Yuletide reveals are revealed! My stories this year were "Two for Tea", a Questionable Content fluff-fic about Faye and Bubbles opening a tea shop with Hannelore as their tea sommelier, and "The Odds", a mashup of both* Ghostbusters films and Daniel José Older's Bone Street Rumba books, in which Holtzmann and Reza make out on the firehouse roof and Patty and Winston join the battle against the corrupt Council of the Dead.
* 1984 and 2016. There are no others.
Both stories were pinch hits. I've been on the list for ten years but this is the first year I've actually done anything with it, which is ridiculous! "Two for Tea" was done within seven hours of picking up the pinch hit; I got the central idea right away, and the only question I had was whether to do it as a story or as a series of scripts for comics. Then I started writing it as scripts and it worked and I went with it. When it was done it was done, minimal tweaking, totally painless. I am desperate for some Questionable Content fan artist to illustrate it.
While I was in fanfic mode, I started thinking that it would be fun to do a Holtzmann/Reza crossover sometime. Then a Holtzmann prompt came across the pinch hit list and I leaped on it.

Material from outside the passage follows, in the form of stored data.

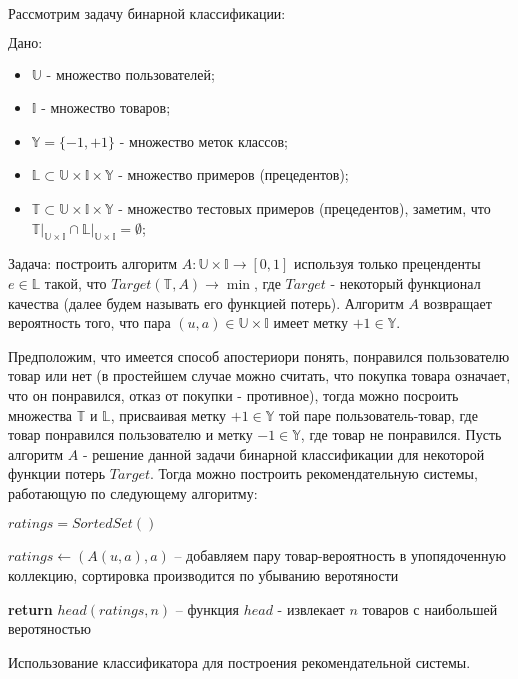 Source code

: \documentclass[12pt,a4paper]{report}
\begin{document}
Рассмотрим задачу бинарной классификации:

$\textit{Дано:}$
\begin{itemize}
\item $\mathbb{U}$ - множество пользователей;
\item $\mathbb{I}$ - множество товаров;
\item $\mathbb{Y} = \{-1,+1\}$ - множество меток классов;
\item $\mathbb{L} \subset \mathbb{U} \times \mathbb{I} \times \mathbb{Y}$ - множество примеров (прецедентов);
\item $\mathbb{T} \subset \mathbb{U} \times \mathbb{I} \times \mathbb{Y}$ - множество тестовых примеров (прецедентов), заметим, что $\mathbb{T|_{\mathbb{U} \times \mathbb{I}}} \cap \mathbb{L|_{\mathbb{U} \times \mathbb{I}}} = \emptyset$;
\end{itemize}
$\textit{Задача:}$ построить алгоритм $A: \mathbb{U} \times \mathbb{I} \to [0,1]$ используя только преценденты $e \in \mathbb{L} $ такой, что $Target(\mathbb{T}, A) \to \min$, где $Target$ - некоторый функционал качества (далее будем называть его функцией потерь). Алгоритм $A$ возвращает вероятность того, что пара $(u, a) \in  \mathbb{U} \times \mathbb{I}$ имеет метку $+1 \in \mathbb{Y}$.

Предположим, что имеется способ апостериори понять, понравился пользователю товар или нет (в простейшем случае можно считать, что покупка товара означает, что он понравился, отказ от покупки - противное), тогда можно посроить множества $\mathbb{T}$ и $\mathbb{L}$, присваивая метку $+1 \in \mathbb{Y}$ той паре пользователь-товар, где товар понравился пользователю и метку $-1 \in \mathbb{Y}$, где товар не понравился. Пусть алгоритм $A$ - решение данной задачи бинарной классификации для некоторой функции потерь $Target$. Тогда можно построить рекомендательную системы, работающую по следующему алгоритму:


\begin{algorithm}[H]
\SetAlgoLined
{}
$ratings = SortedSet()$

 {
	$ratings \leftarrow (A(u, a), a)$ -- добавляем пару товар-вероятность в упопядоченную коллекцию, сортировка производится по убыванию веротяности
}

\textbf{return} $head(ratings, n)$ -- функция $head$ - извлекает $n$ товаров с наибольшей веротяностью
\caption{Использование классификатора для построения рекомендательной системы.}
\label{alg:CARS}
\end{algorithm}
\end{document}
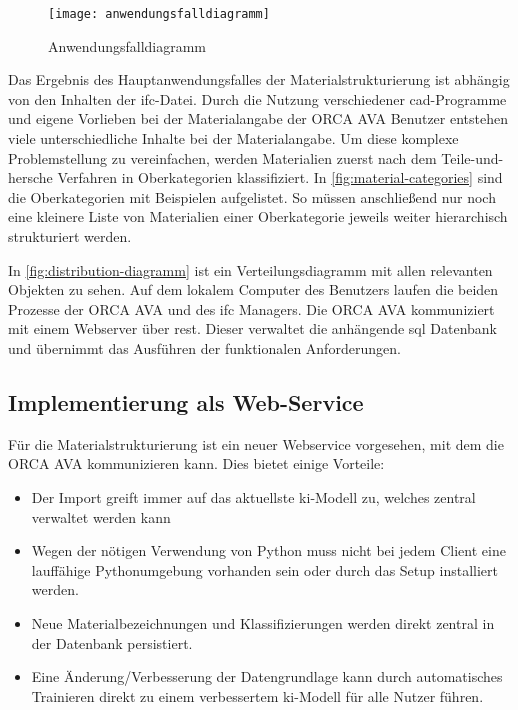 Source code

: \begin{figure}[h]
	\centering
	\texttt{[image: anwendungsfalldiagramm]}
	\caption[Anwendungsfalldiagramm]{Anwendungsfalldiagramm}
	\label{fig:usecasediagramm}
\end{figure}

Das Ergebnis des Hauptanwendungsfalles der Materialstrukturierung ist abhängig von den Inhalten der \ac{ifc}-Datei. Durch die Nutzung verschiedener \ac{cad}-Programme und eigene Vorlieben bei der Materialangabe der ORCA AVA Benutzer entstehen viele unterschiedliche Inhalte bei der Materialangabe. Um diese komplexe Problemstellung zu vereinfachen, werden Materialien zuerst nach dem \glqq Teile-und-hersche\grqq{} Verfahren in Oberkategorien klassifiziert. In \autoref{fig:material-categories} sind die Oberkategorien mit Beispielen aufgelistet. So müssen anschließend nur noch eine kleinere Liste von Materialien einer Oberkategorie jeweils weiter hierarchisch strukturiert werden.

In \autoref{fig:distribution-diagramm} ist ein Verteilungsdiagramm mit allen relevanten Objekten zu sehen. Auf dem lokalem Computer des Benutzers laufen die beiden Prozesse der ORCA AVA und des \ac{ifc} Managers. Die ORCA AVA kommuniziert mit einem Webserver über \ac{rest}. Dieser verwaltet die anhängende \ac{sql} Datenbank und übernimmt das Ausführen der funktionalen Anforderungen.

\subsection{Implementierung als Web-Service}
\label{c:conception:architecture:service}
Für die Materialstrukturierung ist ein neuer Webservice vorgesehen, mit dem die ORCA AVA kommunizieren kann. Dies bietet einige Vorteile:

\begin{itemize}
	\setlength\itemsep{0.3em}
	\item Der Import greift immer auf das aktuellste \ac{ki}-Modell zu, welches zentral verwaltet werden kann
	\item Wegen der nötigen Verwendung von Python muss nicht bei jedem Client eine lauffähige Pythonumgebung vorhanden sein oder durch das Setup installiert werden.
	\item Neue Materialbezeichnungen und Klassifizierungen werden direkt zentral in der Datenbank persistiert.
	\item Eine Änderung/Verbesserung der Datengrundlage kann durch automatisches Trainieren direkt zu einem verbessertem \ac{ki}-Modell für alle Nutzer führen.
\end{itemize}

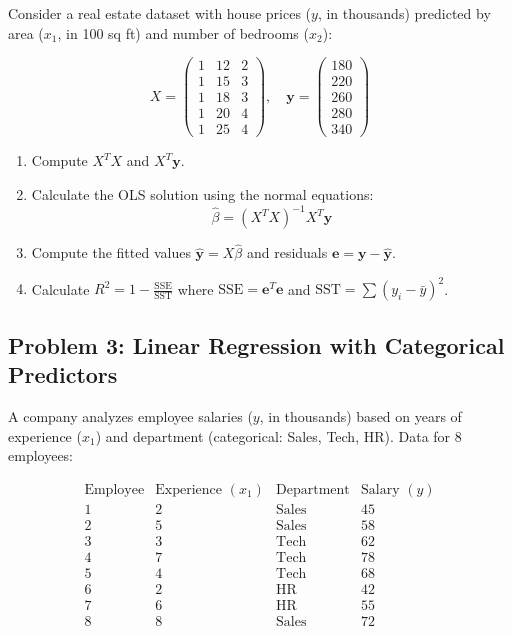 \documentclass[12pt]{article}
\begin{document}
Consider a real estate dataset with house prices (\(y\), in thousands) predicted by area (\(x_1\), in 100 sq ft) and number of bedrooms (\(x_2\)):

\[
X = \begin{pmatrix}
1 & 12 & 2 \\
1 & 15 & 3 \\
1 & 18 & 3 \\
1 & 20 & 4 \\
1 & 25 & 4
\end{pmatrix}, \quad
\mathbf{y} = \begin{pmatrix} 180 \\ 220 \\ 260 \\ 280 \\ 340 \end{pmatrix}
\]

\begin{enumerate}[label=(\alph*)]
\item Compute \(X^TX\) and \(X^T\mathbf{y}\).

\item Calculate the OLS solution using the normal equations:
\[
\hat{\beta} = (X^TX)^{-1}X^T\mathbf{y}
\]

\item Compute the fitted values \(\hat{\mathbf{y}} = X\hat{\beta}\) and residuals \(\mathbf{e} = \mathbf{y} - \hat{\mathbf{y}}\).

\item Calculate \(R^2 = 1 - \frac{\text{SSE}}{\text{SST}}\) where \(\text{SSE} = \mathbf{e}^T\mathbf{e}\) and \(\text{SST} = \sum(y_i - \bar{y})^2\).
\end{enumerate}

\subsection*{Problem 3: Linear Regression with Categorical Predictors}

A company analyzes employee salaries (\(y\), in thousands) based on years of experience (\(x_1\)) and department (categorical: Sales, Tech, HR). Data for 8 employees:

\[
\begin{array}{c|c|c|c}
\text{Employee} & \text{Experience } (x_1) & \text{Department} & \text{Salary } (y) \\
\hline
1 & 2 & \text{Sales} & 45 \\
2 & 5 & \text{Sales} & 58 \\
3 & 3 & \text{Tech} & 62 \\
4 & 7 & \text{Tech} & 78 \\
5 & 4 & \text{Tech} & 68 \\
6 & 2 & \text{HR} & 42 \\
7 & 6 & \text{HR} & 55 \\
8 & 8 & \text{Sales} & 72
\end{array}
\]
\end{document}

"The Odds" took me a week, including pretty extensive workshopping. It was a really good week. When I reached the 1500-word mark the first night and realized how much more story I had left, I was a little daunted, but I kept going and kept going. One night I hit the wall of tired that usually means I need to stop for the night, and I thought "I'm not actually that tired, I bet I can write more" and I wrote another thousand words. I want to bottle that feeling.
Every time I needed inspiration, I found it somewhere. Of course there were some factual things I had to research—Baptist funeral customs, double underarm holsters, what kind of nuclear physics people do at Berkeley and how many women are in their physics PhD program, what the roof of the Ghostbusters firehouse looks like—and I reread Midnight Taxi Tango and rewatched Ghostbusters 2016 to study character voices and make sure I had my references right. But to my eyes the story is one long litany of other nods: to the original film and the awesome backstory for Winston that was cut from it, to Daniel's phenomenal word-portraits of Brooklyn and of black women building amazing lives for themselves (it's not coincidence that Patty has to leave the Ghostbusters world for the Bone Street Rumba world to find fulfillment), to a friend's experiences as a female physicist and other friends' experiences of being neuroatypical and hard of hearing, to someone I knew once who is way too much like Kevin, to my own queer New York life before and after my years in California, to the early days of my relationship with X, to my collections of books on urban history and astrological phenomena, to what it feels like to be building a happy life on the brink of a troubled era, and to my beloved city. I personally recommend every one of the Chinatown restaurants named in the story, by the way, and Ginger's is a pretty good place to shoot pool and chat up queer ladies. And if you're in Lower Manhattan in the summer, you'd better hope a thunderstorm comes through and makes it smell nice for a bit.
Being on vacation was essential. If I'd had work on the brain I don't think I could have sat down every evening and written a couple thousand words. Of course, if I hadn't been on vacation I wouldn't have been picking up pinch hits.
I was really nervous about the amount of AAVE in the dialogue and ended up haunting #yuletide and emailing people on the beta list and even spamming friends of mine in search of a native speaker who had the time to read a 6500-word story right before Christmas. (I did eventually find one.) I'm also not the biggest GB2016 fan and know nothing about how Holtzmann fanfic is typically written, so I found more betas who could cover that. Then one of the betas pointed out that a black woman having nothing to do except set up her white friend with a love interest was a racist cliché, and she was totally right, so I wrote the Patty and Winston scene and that made it 8000 words. I did a lot of nitpicky revision, pass after pass after pass, and made my last update about two minutes before the archive opened. And then I spent something like 24 hours feeling high as a kite on accomplishment. IT FELT SO GOOD. The writing, the critting, the revising, all of it just felt amazing.
After the bulk of "The Odds" was done, I beta-read a bunch of stories for other people, which was fun and a good use of all my post-writing energy. A long time ago I gave up on the idea of writing groups, but I had such a great experience both beta-reading and being beta'd that I started thinking maybe I should reconsider that stance.
When I came down off the high I started poking at my original fiction projects and immediately froze up. I don't know what it is about prompted, tight-deadline fanfic that frees me to write so fluidly. I hope I can figure out how to write other stories that way, because it felt so good and I want to feel that again. I'm not one of those people who feels coerced by the muse; if I don't enjoy writing, I don't write. But I enjoyed writing these stories tremendously and want to enjoy writing Valour and Persuaded that much too. There must be a way to do that, right? Even after work picks up again? I really hope so.